General course chat

Random tidbit, came across this while doing some study: if you’re trying to data clean a vision model (lesson 1, 2), following along with the ch-2 production notebook: using

fns = get_image_files(path)

won’t reveal non-image files to your verify_images function later. I haven’t noticed if this affects the learner (I think the dataloaders know to ignore non-images anyway), but if you make a function to convert images to JPEG this’ll cause errors. Instead using:

fns = get_files(path)

will expose everything in path.

This is useful because PIL will complain when your dataloader comes across non-JPEG images (RGBA instead of RGB) when you do your first training. A conversion function:

    for fpath in subdir.iterdir():
        if fpath.suffix != '.jpg':
            im = Image.open(fpath)
            im = im.convert('RGB')
            im.save(str(fpath.parent/fpath.stem)+'.jpg')
            fpath.unlink() // delete original file

will remove this warning later on.

1 Like

Where Lesson 3 at [28:08] says “this is how we set the seed so that each time I run this I gotta get the same random numbers,” makes me remember this example of well commented code from xkcd…
image

2 Likes

Does our fastai output results are reproducible? I am observing that they are not. Any comments on this on how to produce reproducible results??

Where specifically are you finding that the training process is not reproducible?

Are you using the set_seed function?

1 Like

To ensure reproducibility when using fastai, you may want to follow the approach outlined in this fastai forum post. It’s arguably one of the hardest things to get right and therefore can be frustrating as heck :wink:

I’ve been using this approach in my work for some time now. Try it out with a small model and small dataset to get things reproducible and take it from there.

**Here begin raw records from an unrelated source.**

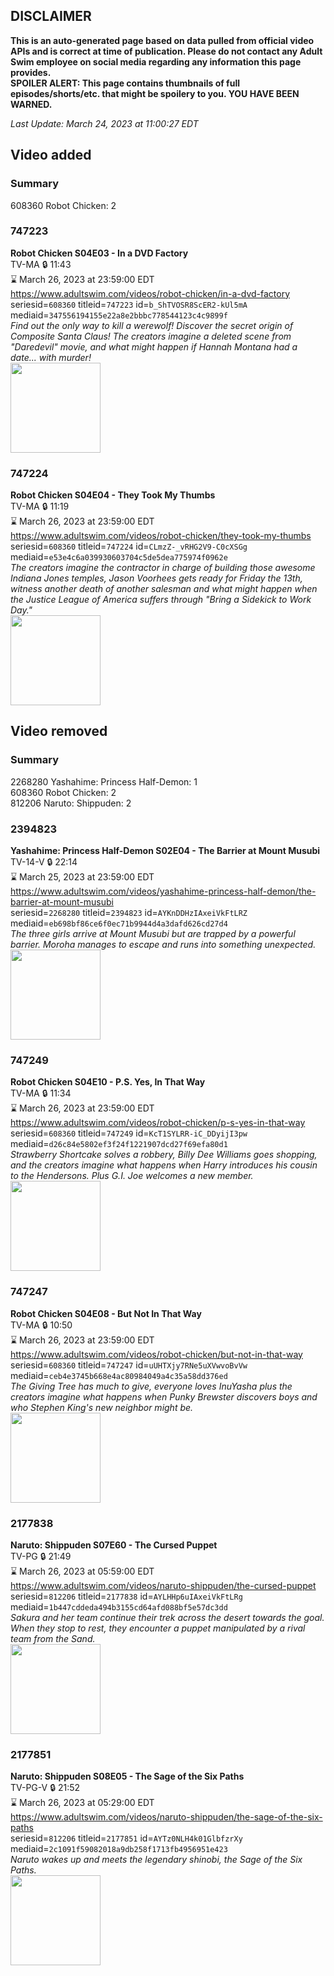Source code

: ## DISCLAIMER
**This is an auto-generated page based on data pulled from official video APIs and is correct at time of publication. Please do not contact any Adult Swim employee on social media regarding any information this page provides.**  
**SPOILER ALERT: This page contains thumbnails of full episodes/shorts/etc. that might be spoilery to you. YOU HAVE BEEN WARNED.**  

_Last Update: March 24, 2023 at 11:00:27 EDT_
## Video added
### Summary
608360 Robot Chicken: 2  
### 747223
**Robot Chicken S04E03 - In a DVD Factory**  
TV-MA 🔒 11:43  
⌛ March 26, 2023 at 23:59:00 EDT  
https://www.adultswim.com/videos/robot-chicken/in-a-dvd-factory  
seriesid=`608360` titleid=`747223` id=`b_ShTVOSR8ScER2-kUl5mA` mediaid=`347556194155e22a8e2bbbc778544123c4c9899f`  
_Find out the only way to kill a werewolf! Discover the secret origin of Composite Santa Claus! The creators imagine a deleted scene from "Daredevil" movie, and what might happen if Hannah Montana had a date... with murder!_  
<a href="https://media.cdn.adultswim.com/uploads/20200402/thumbnails/2_20421413548-robotchicken_063.jpg"><img src="https://media.cdn.adultswim.com/uploads/20200402/thumbnails/2_20421413548-robotchicken_063.jpg" height="144px" /></a>
### 747224
**Robot Chicken S04E04 - They Took My Thumbs**  
TV-MA 🔒 11:19  
⌛ March 26, 2023 at 23:59:00 EDT  
https://www.adultswim.com/videos/robot-chicken/they-took-my-thumbs  
seriesid=`608360` titleid=`747224` id=`CLmzZ-_vRHG2V9-C0cXSGg` mediaid=`e53e4c6a039930603704c5de5dea775974f0962e`  
_The creators imagine the contractor in charge of building those awesome Indiana Jones temples, Jason Voorhees gets ready for Friday the 13th, witness another death of another salesman and what might happen when the Justice League of America suffers through "Bring a Sidekick to Work Day."_  
<a href="https://media.cdn.adultswim.com/uploads/20200402/thumbnails/2_20421415524-robotchicken_064.jpg"><img src="https://media.cdn.adultswim.com/uploads/20200402/thumbnails/2_20421415524-robotchicken_064.jpg" height="144px" /></a>
## Video removed
### Summary
2268280 Yashahime: Princess Half-Demon: 1  
608360 Robot Chicken: 2  
812206 Naruto: Shippuden: 2  
### 2394823
**Yashahime: Princess Half-Demon S02E04 - The Barrier at Mount Musubi**  
TV-14-V 🔒 22:14  
⌛ March 25, 2023 at 23:59:00 EDT  
https://www.adultswim.com/videos/yashahime-princess-half-demon/the-barrier-at-mount-musubi  
seriesid=`2268280` titleid=`2394823` id=`AYKnDDHzIAxeiVkFtLRZ` mediaid=`eb698bf86ce6f0ec71b9944d4a3dafd626cd27d4`  
_The three girls arrive at Mount Musubi but are trapped by a powerful barrier. Moroha manages to escape and runs into something unexpected._  
<a href="https://media.cdn.adultswim.com/uploads/20220818/thumbnails/2_22818150376-YashahimePrincessHalfDemon_204_TheBarrierAtMountMusubi.png"><img src="https://media.cdn.adultswim.com/uploads/20220818/thumbnails/2_22818150376-YashahimePrincessHalfDemon_204_TheBarrierAtMountMusubi.png" height="144px" /></a>
### 747249
**Robot Chicken S04E10 - P.S. Yes, In That Way**  
TV-MA 🔒 11:34  
⌛ March 26, 2023 at 23:59:00 EDT  
https://www.adultswim.com/videos/robot-chicken/p-s-yes-in-that-way  
seriesid=`608360` titleid=`747249` id=`KcT1SYLRR-iC_DDyijI3pw` mediaid=`d26c84e5802ef3f24f1221907dcd27f69efa80d1`  
_Strawberry Shortcake solves a robbery, Billy Dee Williams goes shopping, and the creators imagine what happens when Harry introduces his cousin to the Hendersons. Plus G.I. Joe welcomes a new member._  
<a href="https://media.cdn.adultswim.com/uploads/20200402/thumbnails/2_20421653373-robotchicken_070.jpg"><img src="https://media.cdn.adultswim.com/uploads/20200402/thumbnails/2_20421653373-robotchicken_070.jpg" height="144px" /></a>
### 747247
**Robot Chicken S04E08 - But Not In That Way**  
TV-MA 🔒 10:50  
⌛ March 26, 2023 at 23:59:00 EDT  
https://www.adultswim.com/videos/robot-chicken/but-not-in-that-way  
seriesid=`608360` titleid=`747247` id=`uUHTXjy7RNe5uXVwvoBvVw` mediaid=`ceb4e3745b668e4ac80984049a4c35a58dd376ed`  
_The Giving Tree has much to give, everyone loves InuYasha plus the creators imagine what happens when Punky Brewster discovers boys and who Stephen King's new neighbor might be._  
<a href="https://media.cdn.adultswim.com/uploads/20200402/thumbnails/2_2042165289-robotchicken_068.jpg"><img src="https://media.cdn.adultswim.com/uploads/20200402/thumbnails/2_2042165289-robotchicken_068.jpg" height="144px" /></a>
### 2177838
**Naruto: Shippuden S07E60 - The Cursed Puppet**  
TV-PG 🔒 21:49  
⌛ March 26, 2023 at 05:59:00 EDT  
https://www.adultswim.com/videos/naruto-shippuden/the-cursed-puppet  
seriesid=`812206` titleid=`2177838` id=`AYLHHp6uIAxeiVkFtLRg` mediaid=`1b447cddeda494b3155cd64afd088bf5e57dc3dd`  
_Sakura and her team continue their trek across the desert towards the goal. When they stop to rest, they encounter a puppet manipulated by a rival team from the Sand._  
<a href="https://media.cdn.adultswim.com/uploads/20220822/thumbnails/2_228221553528-NarutoShippuden_408_TheCursedPuppet.png"><img src="https://media.cdn.adultswim.com/uploads/20220822/thumbnails/2_228221553528-NarutoShippuden_408_TheCursedPuppet.png" height="144px" /></a>
### 2177851
**Naruto: Shippuden S08E05 - The Sage of the Six Paths**  
TV-PG-V 🔒 21:52  
⌛ March 26, 2023 at 05:29:00 EDT  
https://www.adultswim.com/videos/naruto-shippuden/the-sage-of-the-six-paths  
seriesid=`812206` titleid=`2177851` id=`AYTz0NLH4k01GlbfzrXy` mediaid=`2c1091f59082018a9db258f1713fb4956951e423`  
_Naruto wakes up and meets the legendary shinobi, the Sage of the Six Paths._  
<a href="https://media.cdn.adultswim.com/uploads/20221209/thumbnails/2_22129125401-Naruto421tiny.png"><img src="https://media.cdn.adultswim.com/uploads/20221209/thumbnails/2_22129125401-Naruto421tiny.png" height="144px" /></a>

Put set_seed(42,True) at the top of your notebook, and restart the notebook kernel each time you run your notebook, and you should get the same results each time.

2 Likes

This might be a stupid question … but, in what kind of cases/situations would you want to set reproducible=False (the default)?

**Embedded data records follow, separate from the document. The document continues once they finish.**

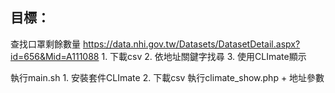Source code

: ## 目標：
查找口罩剩餘數量
https://data.nhi.gov.tw/Datasets/DatasetDetail.aspx?id=656&Mid=A111088
    1. 下載csv
    2. 依地址關鍵字找尋
    3. 使用CLImate顯示

執行main.sh
    1. 安裝套件CLImate
    2. 下載csv
執行climate_show.php + 地址參數
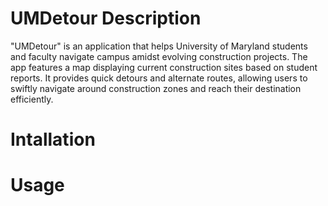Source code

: # UMDetour Description
"UMDetour" is an application that helps University of Maryland students and faculty navigate campus amidst evolving construction projects. The app features a map displaying current construction sites based on student reports. It provides quick detours and alternate routes, allowing users to swiftly navigate around construction zones and reach their destination efficiently.
# Intallation

# Usage
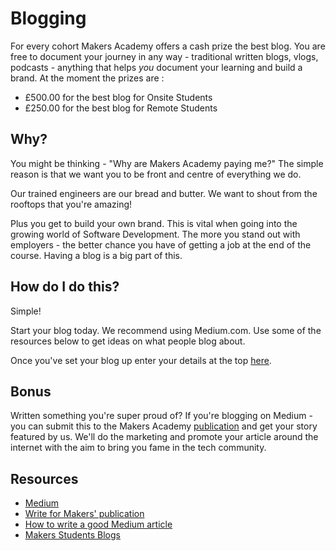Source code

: # Blogging
For every cohort Makers Academy offers a cash prize the best blog. You are free to document your journey in any way - traditional written blogs, vlogs, podcasts - anything that helps *you* document your learning and build a brand. At the moment the prizes are :

  * £500.00 for the best blog for Onsite Students
  * £250.00 for the best blog for Remote Students

## Why?
You might be thinking - "Why are Makers Academy paying me?" The simple reason is that we want you to be front and centre of everything we do.

Our trained engineers are our bread and butter. We want to shout from the rooftops that you're amazing!

Plus you get to build your own brand. This is vital when going into the growing world of Software Development. The more you stand out with employers - the better chance you have of getting a job at the end of the course. Having a blog is a big part of this.

## How do I do this?
Simple!

Start your blog today. We recommend using Medium.com. Use some of the resources below to get ideas on what people blog about.

Once you've set your blog up enter your details at the top [here](http://bit.ly/mablogs).

## Bonus
Written something you're super proud of? If you're blogging on Medium - you can submit this to the Makers Academy [publication](https://blog.makersacademy.com) and get your story featured by us. We'll do the marketing and promote your article around the internet with the aim to bring you fame in the tech community.

## Resources

 * [Medium](https://www.medium.com)
 * [Write for Makers' publication](http://bit.ly/mablogwriter)
 * [How to write a good Medium article](https://medium.freecodecamp.com/how-to-write-medium-stories-people-will-actually-read-92e58a27c8d8#.9wqs0cguw)
 * [Makers Students Blogs](http://bit.ly/mablogs)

No I did not. will use now and test it out.

1 Like

I almost never do reproducible notebooks. The main exception is when I’m creating a lesson, and I want to be able to refer to the exact results in prose. So I don’t want them to change.

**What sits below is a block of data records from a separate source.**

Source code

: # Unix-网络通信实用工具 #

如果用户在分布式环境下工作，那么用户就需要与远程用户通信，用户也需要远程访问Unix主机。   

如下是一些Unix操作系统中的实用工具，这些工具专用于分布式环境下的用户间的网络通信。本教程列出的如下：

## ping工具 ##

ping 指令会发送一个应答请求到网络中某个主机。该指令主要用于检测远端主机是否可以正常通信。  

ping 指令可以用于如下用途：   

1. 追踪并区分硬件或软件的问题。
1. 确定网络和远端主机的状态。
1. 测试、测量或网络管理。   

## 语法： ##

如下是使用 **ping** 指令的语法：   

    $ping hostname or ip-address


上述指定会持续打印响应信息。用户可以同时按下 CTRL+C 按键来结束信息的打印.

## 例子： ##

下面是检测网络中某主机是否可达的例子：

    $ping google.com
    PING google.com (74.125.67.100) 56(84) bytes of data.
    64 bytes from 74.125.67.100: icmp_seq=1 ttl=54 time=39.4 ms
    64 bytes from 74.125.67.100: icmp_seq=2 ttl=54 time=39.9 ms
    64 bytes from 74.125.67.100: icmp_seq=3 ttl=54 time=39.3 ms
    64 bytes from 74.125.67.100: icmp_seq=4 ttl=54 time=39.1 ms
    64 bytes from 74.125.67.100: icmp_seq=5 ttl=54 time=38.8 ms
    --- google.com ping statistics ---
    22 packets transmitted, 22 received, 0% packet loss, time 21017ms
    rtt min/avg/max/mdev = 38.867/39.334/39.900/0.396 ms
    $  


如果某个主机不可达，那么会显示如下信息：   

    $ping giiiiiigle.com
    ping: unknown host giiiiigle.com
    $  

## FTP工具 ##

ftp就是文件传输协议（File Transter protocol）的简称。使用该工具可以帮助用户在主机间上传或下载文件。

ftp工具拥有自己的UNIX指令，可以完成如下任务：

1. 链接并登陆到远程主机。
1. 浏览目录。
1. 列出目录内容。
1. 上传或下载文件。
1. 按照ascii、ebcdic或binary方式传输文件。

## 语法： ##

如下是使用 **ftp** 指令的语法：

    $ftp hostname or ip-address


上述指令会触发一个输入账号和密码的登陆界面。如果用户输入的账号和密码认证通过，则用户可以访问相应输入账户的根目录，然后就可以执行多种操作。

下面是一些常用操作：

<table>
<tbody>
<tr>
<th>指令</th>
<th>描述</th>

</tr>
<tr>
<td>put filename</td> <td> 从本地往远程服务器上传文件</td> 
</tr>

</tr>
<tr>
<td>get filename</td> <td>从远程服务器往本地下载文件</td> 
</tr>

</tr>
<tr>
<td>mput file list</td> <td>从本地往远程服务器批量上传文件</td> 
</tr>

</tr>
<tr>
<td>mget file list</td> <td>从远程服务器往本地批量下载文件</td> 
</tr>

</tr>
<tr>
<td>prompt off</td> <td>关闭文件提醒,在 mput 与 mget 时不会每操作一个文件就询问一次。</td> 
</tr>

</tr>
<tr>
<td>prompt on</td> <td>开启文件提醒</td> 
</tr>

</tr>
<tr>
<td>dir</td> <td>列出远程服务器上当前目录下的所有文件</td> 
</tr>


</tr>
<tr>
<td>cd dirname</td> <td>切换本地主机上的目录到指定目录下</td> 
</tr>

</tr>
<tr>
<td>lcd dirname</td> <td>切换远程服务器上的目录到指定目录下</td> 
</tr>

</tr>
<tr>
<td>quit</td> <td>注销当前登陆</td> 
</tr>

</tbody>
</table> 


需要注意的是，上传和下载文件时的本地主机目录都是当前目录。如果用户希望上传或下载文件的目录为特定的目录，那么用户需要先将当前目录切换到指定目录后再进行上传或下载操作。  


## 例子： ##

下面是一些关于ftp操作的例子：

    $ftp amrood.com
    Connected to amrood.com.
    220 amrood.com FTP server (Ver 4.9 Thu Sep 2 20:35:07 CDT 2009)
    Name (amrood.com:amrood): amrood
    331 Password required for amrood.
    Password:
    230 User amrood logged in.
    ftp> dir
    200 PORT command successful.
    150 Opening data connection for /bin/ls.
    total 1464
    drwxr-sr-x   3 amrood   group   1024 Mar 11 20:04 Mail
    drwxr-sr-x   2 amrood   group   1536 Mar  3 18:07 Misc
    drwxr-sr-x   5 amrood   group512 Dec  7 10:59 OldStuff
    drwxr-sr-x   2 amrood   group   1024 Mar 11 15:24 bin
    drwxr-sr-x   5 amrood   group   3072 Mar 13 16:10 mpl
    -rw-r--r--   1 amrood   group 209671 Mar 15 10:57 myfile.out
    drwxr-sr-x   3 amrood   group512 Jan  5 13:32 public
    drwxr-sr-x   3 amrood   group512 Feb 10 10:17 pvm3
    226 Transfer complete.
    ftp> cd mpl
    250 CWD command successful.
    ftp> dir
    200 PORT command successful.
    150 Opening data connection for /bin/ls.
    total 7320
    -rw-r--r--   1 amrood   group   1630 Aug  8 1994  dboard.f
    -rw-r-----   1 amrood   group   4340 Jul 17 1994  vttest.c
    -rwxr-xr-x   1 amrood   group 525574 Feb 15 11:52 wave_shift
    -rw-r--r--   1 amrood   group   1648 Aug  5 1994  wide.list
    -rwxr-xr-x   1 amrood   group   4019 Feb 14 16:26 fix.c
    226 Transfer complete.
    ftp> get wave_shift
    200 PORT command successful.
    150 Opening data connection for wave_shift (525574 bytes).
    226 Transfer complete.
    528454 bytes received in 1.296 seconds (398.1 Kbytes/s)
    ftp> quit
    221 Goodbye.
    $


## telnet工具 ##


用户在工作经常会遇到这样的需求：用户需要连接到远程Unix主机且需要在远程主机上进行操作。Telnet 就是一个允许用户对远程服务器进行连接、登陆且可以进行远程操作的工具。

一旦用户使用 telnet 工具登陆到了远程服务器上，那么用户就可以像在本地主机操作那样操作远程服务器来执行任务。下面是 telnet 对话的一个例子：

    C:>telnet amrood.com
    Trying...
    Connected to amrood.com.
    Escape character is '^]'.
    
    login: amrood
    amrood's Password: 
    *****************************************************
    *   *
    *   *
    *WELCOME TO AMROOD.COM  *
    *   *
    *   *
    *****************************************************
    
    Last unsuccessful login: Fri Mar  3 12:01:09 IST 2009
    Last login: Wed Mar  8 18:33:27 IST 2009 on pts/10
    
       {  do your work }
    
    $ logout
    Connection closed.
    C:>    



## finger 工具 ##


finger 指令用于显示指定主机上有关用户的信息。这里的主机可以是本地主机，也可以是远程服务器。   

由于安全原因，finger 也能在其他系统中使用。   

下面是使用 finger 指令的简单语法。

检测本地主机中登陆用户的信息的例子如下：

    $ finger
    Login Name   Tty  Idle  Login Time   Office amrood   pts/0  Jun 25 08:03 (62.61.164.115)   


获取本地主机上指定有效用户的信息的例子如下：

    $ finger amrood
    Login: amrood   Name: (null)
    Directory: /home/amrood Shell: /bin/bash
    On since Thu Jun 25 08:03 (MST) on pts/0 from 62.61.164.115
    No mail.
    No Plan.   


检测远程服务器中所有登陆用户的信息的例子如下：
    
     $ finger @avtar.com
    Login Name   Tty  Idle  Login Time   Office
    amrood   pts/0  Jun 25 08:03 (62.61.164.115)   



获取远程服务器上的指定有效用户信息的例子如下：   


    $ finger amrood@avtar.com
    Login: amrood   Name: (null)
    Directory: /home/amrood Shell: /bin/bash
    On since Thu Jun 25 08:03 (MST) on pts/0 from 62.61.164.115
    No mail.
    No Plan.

But otherwise I really like to see the variation that occurs across runs.

5 Likes

set_seed(42,True) is tried and tested - I got the same output. My main motto here is to produce reproducible results. This is for a live hackathon I am participating. Thanks @jeremy @ilovescience

2 Likes

A bit off topic, but still programming related… this was just too awesome not to share
and actually a bit earlier there was a bit on neural networks [up to 22:00].

2 Likes

what are folks (especially beginners) doing after you’ve finished the course?

1 Like
  • working through the book
  • revising lessons trying improve my “Road To The Top” Paddy Kaggle entry
  • hanging about the forums answering questions to practice what I’ve learnt and learn more from being corrected when I’m wrong.
  • looking for opportunites at work to apply ML
2 Likes

Hi Jeremy,

I could install fastbook on M1 chip, error keeps pop up. Let me know your suggestion please! thank you
ImportError: dlopen(/Users/dinglab/mambaforge/lib/python3.9/site-packages/scipy/special/_ufuncs.cpython-39-darwin.so, 0x0002): Library not loaded: @rpath/liblapack.3.dylib
Referenced from: /Users/dinglab/mambaforge/lib/python3.9/site-packages/scipy/special/_ufuncs.cpython-39-darwin.so
Reason: tried: ‘/Users/dinglab/mambaforge/lib/python3.9/site-packages/scipy/special/…/…/…/…/liblapack.3.dylib’ (no such file), ‘/Users/dinglab/mambaforge/lib/python3.9/site-packages/scipy/special/…/…/…/…/liblapack.3.dylib’ (no such file), ‘/Users/dinglab/mambaforge/bin/…/lib/liblapack.3.dylib’ (no such file), ‘/Users/dinglab/mambaforge/bin/…/lib/liblapack.3.dylib’ (no such file), ‘/usr/local/lib/liblapack.3.dylib’ (no such file), ‘/usr/lib/liblapack.3.dylib’ (no such file)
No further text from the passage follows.